BLVR: So in video games, death is more of a set of connected probabilities than an isolated event?

IB: Games are systems of interlocking contingencies that invite us to live for a while in a different model of the world. They are particularly compatible with possibility and randomness—the strange permutation of accidents that have made things the way they are in space and time. We can roll the dice, run the random-number generators to produce scenarios and characters in which we can experience something singular that, nevertheless, is there for us to experience again and again. What we see in a game is not the singularity of an experience but the patterns that produce all of those singular experiences. Games are machines that produce patterned experiences. I don’t think that’s easy to do in other media.

PART IV

THE BELIEVER: You have a bachelors degree in philosophy. How can you philosophize in video games?

IAN BOGOST: Among the outcomes games offer that might be interesting for philosophy, the most promising are behavior and systematicity. All philosophies are systems, and games make it possible to model those systems. People can experience a
take on how the world works in a role, in the first person. This view could be that of a person or an animal or a rock or the universe itself. It’s contextualized in some way, and the player experiences it in a concretized manner in a game, not just in the
context of language and wordplay, the obsession of twentieth-century philosophy. Can you imagine a video game that actually presented a position on ontology, ethics, metaphysics, or phenomenology? It doesn’t seem any stranger to me than a book about
any of those topics. Perhaps the book, rather than the video game, will someday appear absurd as a medium for philosophy.
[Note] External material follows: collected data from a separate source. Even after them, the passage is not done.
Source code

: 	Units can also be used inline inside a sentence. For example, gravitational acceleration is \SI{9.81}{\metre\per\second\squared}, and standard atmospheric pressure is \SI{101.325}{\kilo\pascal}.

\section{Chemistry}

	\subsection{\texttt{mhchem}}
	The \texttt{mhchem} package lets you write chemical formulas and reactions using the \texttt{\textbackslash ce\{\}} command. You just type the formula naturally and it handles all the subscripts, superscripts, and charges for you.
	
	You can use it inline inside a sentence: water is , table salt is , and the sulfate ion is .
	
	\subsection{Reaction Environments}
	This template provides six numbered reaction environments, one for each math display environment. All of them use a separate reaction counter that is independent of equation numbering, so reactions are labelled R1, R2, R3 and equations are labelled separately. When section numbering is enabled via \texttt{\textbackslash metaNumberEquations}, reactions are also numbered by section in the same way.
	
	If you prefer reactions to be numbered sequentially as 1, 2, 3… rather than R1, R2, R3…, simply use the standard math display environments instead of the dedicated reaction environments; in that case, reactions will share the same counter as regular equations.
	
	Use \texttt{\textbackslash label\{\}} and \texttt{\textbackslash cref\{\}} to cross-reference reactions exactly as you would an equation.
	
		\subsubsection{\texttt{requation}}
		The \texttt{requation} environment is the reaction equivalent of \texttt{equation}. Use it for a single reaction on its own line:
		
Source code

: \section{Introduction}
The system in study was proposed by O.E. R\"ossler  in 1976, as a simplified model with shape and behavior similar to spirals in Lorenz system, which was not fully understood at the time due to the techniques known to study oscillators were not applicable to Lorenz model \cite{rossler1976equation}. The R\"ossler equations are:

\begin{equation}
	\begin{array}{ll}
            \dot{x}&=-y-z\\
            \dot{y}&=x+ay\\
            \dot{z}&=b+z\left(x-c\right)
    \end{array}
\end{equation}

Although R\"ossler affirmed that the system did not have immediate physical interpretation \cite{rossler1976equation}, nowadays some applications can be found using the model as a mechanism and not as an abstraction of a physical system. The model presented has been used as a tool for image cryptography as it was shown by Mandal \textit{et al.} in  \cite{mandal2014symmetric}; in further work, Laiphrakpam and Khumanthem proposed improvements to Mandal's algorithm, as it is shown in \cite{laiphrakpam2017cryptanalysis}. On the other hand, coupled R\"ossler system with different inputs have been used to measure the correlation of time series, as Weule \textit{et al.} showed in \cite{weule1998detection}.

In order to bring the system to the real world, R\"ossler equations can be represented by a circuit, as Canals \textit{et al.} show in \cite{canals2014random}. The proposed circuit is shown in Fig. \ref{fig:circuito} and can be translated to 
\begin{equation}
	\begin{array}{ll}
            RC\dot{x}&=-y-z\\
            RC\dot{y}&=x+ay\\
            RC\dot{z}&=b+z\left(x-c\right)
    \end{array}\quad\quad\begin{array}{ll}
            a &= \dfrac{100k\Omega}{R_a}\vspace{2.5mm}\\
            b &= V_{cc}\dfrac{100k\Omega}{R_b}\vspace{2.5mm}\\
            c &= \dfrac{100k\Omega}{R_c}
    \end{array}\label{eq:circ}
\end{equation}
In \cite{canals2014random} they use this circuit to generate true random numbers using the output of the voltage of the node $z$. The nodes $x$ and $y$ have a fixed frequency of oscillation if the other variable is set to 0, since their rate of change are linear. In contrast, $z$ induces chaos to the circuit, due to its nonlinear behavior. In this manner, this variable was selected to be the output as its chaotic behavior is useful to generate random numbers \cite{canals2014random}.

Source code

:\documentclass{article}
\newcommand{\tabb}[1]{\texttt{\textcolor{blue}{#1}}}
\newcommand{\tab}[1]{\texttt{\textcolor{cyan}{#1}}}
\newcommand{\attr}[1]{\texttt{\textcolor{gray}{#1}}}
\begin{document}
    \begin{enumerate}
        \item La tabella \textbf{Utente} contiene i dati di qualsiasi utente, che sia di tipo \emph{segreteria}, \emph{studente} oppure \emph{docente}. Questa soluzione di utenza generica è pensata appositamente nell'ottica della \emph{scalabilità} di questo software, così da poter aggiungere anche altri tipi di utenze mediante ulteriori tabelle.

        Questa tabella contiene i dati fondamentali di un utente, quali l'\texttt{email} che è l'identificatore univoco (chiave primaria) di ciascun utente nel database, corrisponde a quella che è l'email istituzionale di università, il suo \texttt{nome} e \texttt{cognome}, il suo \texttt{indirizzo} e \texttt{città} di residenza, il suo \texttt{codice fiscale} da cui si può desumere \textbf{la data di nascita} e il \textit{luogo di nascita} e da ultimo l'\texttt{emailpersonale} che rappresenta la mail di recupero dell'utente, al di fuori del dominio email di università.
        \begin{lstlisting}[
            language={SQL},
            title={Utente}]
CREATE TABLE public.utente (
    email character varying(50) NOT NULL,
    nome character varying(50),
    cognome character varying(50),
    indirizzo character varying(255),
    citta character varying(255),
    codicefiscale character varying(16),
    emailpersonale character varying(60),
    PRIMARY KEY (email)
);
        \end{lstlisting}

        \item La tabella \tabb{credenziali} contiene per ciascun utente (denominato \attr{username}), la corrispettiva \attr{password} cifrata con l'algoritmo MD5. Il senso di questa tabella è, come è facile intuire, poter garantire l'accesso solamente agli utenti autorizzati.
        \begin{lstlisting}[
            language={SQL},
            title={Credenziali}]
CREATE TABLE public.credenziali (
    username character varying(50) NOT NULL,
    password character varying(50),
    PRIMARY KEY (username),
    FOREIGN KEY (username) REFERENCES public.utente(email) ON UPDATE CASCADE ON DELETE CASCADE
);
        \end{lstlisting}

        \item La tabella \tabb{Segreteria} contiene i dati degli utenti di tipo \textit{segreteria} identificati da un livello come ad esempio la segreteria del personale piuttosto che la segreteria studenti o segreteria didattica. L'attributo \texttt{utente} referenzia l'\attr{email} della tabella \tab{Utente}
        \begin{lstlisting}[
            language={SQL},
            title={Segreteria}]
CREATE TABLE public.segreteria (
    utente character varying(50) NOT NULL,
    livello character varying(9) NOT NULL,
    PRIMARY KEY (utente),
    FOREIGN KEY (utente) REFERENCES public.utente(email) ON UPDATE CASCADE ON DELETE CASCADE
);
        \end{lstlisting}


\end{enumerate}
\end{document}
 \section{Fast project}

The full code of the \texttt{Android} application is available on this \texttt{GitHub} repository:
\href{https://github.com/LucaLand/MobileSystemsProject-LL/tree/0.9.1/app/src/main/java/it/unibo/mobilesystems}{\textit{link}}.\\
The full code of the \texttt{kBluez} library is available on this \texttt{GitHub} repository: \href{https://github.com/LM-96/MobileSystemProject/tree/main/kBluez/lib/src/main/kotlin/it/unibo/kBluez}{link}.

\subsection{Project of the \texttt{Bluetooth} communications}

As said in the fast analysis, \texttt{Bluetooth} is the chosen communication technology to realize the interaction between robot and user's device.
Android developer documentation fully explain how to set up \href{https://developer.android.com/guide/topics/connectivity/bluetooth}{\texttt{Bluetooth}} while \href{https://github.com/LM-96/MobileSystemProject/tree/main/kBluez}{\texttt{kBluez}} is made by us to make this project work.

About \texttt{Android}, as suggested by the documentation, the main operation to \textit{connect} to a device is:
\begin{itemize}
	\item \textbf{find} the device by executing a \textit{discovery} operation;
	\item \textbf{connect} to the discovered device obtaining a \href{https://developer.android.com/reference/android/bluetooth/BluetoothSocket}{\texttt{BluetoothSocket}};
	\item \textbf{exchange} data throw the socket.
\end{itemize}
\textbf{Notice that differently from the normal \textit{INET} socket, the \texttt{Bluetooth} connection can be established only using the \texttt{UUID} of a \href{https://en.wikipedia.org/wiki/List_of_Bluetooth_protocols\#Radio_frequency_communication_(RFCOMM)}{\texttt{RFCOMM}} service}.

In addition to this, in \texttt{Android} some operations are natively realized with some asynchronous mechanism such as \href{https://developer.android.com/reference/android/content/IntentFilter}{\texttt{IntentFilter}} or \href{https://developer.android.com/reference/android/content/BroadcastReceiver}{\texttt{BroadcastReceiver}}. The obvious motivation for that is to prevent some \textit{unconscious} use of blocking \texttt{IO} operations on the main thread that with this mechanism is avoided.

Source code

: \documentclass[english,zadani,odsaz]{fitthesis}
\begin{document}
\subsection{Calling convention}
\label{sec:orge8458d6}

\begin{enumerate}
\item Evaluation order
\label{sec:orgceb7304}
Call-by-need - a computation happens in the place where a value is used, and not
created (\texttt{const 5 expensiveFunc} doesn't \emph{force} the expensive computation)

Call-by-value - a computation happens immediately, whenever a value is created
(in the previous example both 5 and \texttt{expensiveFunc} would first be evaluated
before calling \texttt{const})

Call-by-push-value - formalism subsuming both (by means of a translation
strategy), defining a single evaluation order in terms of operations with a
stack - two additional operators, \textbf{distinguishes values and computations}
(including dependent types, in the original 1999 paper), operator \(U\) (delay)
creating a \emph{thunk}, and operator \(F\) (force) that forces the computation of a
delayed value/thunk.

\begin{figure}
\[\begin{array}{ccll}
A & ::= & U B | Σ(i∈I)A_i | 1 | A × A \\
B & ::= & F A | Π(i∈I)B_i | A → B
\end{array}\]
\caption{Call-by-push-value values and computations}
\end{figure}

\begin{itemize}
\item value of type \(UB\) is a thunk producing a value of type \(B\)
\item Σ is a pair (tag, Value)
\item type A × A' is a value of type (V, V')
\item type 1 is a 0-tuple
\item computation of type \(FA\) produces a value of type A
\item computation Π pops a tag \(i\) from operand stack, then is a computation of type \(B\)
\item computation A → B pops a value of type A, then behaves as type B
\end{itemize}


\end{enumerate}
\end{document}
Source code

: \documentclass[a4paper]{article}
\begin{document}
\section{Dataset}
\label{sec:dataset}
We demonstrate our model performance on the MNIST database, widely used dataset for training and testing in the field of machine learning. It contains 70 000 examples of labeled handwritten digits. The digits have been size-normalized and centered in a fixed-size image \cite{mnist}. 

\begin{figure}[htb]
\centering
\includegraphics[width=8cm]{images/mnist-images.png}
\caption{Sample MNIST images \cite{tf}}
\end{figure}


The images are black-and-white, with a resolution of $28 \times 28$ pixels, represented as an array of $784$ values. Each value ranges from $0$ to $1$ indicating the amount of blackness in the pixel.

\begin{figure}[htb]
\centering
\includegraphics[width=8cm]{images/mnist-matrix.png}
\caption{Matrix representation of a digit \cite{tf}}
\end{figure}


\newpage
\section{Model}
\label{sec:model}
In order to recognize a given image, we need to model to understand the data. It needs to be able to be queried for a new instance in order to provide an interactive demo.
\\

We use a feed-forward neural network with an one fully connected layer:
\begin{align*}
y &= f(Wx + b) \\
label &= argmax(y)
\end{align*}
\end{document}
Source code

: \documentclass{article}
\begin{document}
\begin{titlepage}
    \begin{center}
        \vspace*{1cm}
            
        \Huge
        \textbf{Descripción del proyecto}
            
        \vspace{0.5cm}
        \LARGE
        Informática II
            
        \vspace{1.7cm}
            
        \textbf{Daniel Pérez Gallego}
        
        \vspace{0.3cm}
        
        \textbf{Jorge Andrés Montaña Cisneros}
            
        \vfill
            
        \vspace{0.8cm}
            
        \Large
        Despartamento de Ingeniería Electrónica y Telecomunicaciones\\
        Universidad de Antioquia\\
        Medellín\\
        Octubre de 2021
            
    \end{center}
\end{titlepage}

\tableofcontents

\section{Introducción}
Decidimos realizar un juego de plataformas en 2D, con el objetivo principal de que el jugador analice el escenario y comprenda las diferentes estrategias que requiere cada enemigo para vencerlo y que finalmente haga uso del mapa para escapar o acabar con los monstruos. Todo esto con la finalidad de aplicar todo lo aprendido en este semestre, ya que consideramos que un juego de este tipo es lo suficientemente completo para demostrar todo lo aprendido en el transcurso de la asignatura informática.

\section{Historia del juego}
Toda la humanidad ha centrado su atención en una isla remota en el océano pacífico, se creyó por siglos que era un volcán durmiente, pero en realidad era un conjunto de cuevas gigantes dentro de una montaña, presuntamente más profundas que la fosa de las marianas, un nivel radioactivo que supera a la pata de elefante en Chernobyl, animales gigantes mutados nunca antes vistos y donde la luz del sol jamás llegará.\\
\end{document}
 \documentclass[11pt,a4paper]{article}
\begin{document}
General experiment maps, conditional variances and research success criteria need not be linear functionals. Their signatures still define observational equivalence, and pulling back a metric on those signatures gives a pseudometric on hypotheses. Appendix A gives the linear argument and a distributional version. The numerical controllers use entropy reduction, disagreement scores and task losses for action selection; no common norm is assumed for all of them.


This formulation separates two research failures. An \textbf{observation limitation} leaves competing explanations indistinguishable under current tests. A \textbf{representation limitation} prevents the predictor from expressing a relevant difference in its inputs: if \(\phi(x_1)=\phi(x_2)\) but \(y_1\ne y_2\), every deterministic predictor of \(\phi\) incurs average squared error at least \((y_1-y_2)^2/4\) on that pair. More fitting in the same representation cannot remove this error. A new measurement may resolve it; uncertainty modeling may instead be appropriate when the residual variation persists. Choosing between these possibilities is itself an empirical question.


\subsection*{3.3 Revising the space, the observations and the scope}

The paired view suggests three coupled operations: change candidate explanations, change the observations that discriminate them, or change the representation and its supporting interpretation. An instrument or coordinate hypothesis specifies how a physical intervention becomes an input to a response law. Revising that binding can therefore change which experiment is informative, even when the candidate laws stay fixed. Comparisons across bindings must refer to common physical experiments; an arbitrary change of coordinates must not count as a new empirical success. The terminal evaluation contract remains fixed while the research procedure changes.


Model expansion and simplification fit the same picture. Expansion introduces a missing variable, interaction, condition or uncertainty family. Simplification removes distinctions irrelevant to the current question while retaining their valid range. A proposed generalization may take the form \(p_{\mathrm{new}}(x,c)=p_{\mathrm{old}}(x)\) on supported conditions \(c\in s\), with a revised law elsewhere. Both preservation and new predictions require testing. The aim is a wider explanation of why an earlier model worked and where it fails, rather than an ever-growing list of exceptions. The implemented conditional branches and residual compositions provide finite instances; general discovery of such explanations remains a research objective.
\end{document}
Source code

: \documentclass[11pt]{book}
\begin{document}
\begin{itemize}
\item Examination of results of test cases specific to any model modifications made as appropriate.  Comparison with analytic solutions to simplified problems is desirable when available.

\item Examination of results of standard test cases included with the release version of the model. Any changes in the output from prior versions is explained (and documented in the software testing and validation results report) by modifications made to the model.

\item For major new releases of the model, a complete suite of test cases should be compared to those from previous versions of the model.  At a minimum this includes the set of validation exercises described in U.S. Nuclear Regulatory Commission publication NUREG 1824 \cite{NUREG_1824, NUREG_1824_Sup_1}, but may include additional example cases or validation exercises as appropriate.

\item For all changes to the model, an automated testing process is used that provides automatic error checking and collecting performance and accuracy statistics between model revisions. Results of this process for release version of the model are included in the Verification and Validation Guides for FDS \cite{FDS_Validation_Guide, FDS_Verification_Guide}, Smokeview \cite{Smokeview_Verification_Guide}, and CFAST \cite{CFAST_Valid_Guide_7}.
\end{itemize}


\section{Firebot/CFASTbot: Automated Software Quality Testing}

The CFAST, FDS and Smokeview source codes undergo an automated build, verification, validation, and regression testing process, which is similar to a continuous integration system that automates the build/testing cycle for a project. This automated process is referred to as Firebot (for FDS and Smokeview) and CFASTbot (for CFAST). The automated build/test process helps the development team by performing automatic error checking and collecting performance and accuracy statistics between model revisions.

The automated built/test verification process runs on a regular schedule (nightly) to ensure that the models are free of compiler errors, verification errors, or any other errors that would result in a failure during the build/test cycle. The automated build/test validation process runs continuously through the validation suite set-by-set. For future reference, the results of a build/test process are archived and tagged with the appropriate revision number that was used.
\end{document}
BLVR: Are there things video games are more philosophically adept at portraying than language is?

IB: If you think of philosophy as a practice of thinking about being—thinking about how to think about the world—you’ll realize it’s a practice without a natural medium. Yet if you’re a philosopher, it’s assumed you will be productive through writing. Language is supposed to express positions, theories, or argumentation. In my next book, Alien Phenomenology, I suggest the term carpentry to describe the practice of doing philosophy with different materials. Can we imagine philosophical cookery, cabinetry, or automotive design? It might seem perverse or ridiculous, but once you realize that philosophy has just assumed writing is the most rational means of carrying out the work, you realize other options are possible. I’m convinced that in different situations, different materials will be appealing for doing philosophical work.

PART V

THE BELIEVER: There have been a number of video games that could be classified as pornography. How do you make a game about sex that isn’t pornographic?

IAN BOGOST: For several years now, there has been an interest in these so-called “rules of seduction” books, from both a male and a female perspective. They’re kind of atrocious and sexist and reductionist, but they’re also remarkable attempts to build systematic accounts of social behavior and response. There’s something truthful about the search for a method. What’s the best way to find a partner? How do you meet someone? How do you talk to someone with an interest in making him or her a partner? If you imagined that efforts like these are trying to provide a set of behaviors and responses, that’s a space where a game could work well. Such a game might represent social choices and their consequences within the context of somebody’s approach to seduction, or physical pleasure, or long-term sexual happiness in a relationship.

BLVR: Sex often requires you to heighten your sensitivity for what another person is experiencing. Is there any way a game could do the same?

IB: Video games are possibility spaces. They put us in a role, which makes us subject to a set of circumstances, conditions, and behaviors. It’s a shame that we so often mistake that opportunity for fantasy alone. It could be profoundly interesting to put yourself in the shoes of your partner. Even just putting yourself in the shoes of some random person whose perspective on sex and love is different from yours—that is a process that produces empathy. You would never consider thinking that way, but once you’re forced to do so, you might realize it’s not a crazy way to think. It’s just different.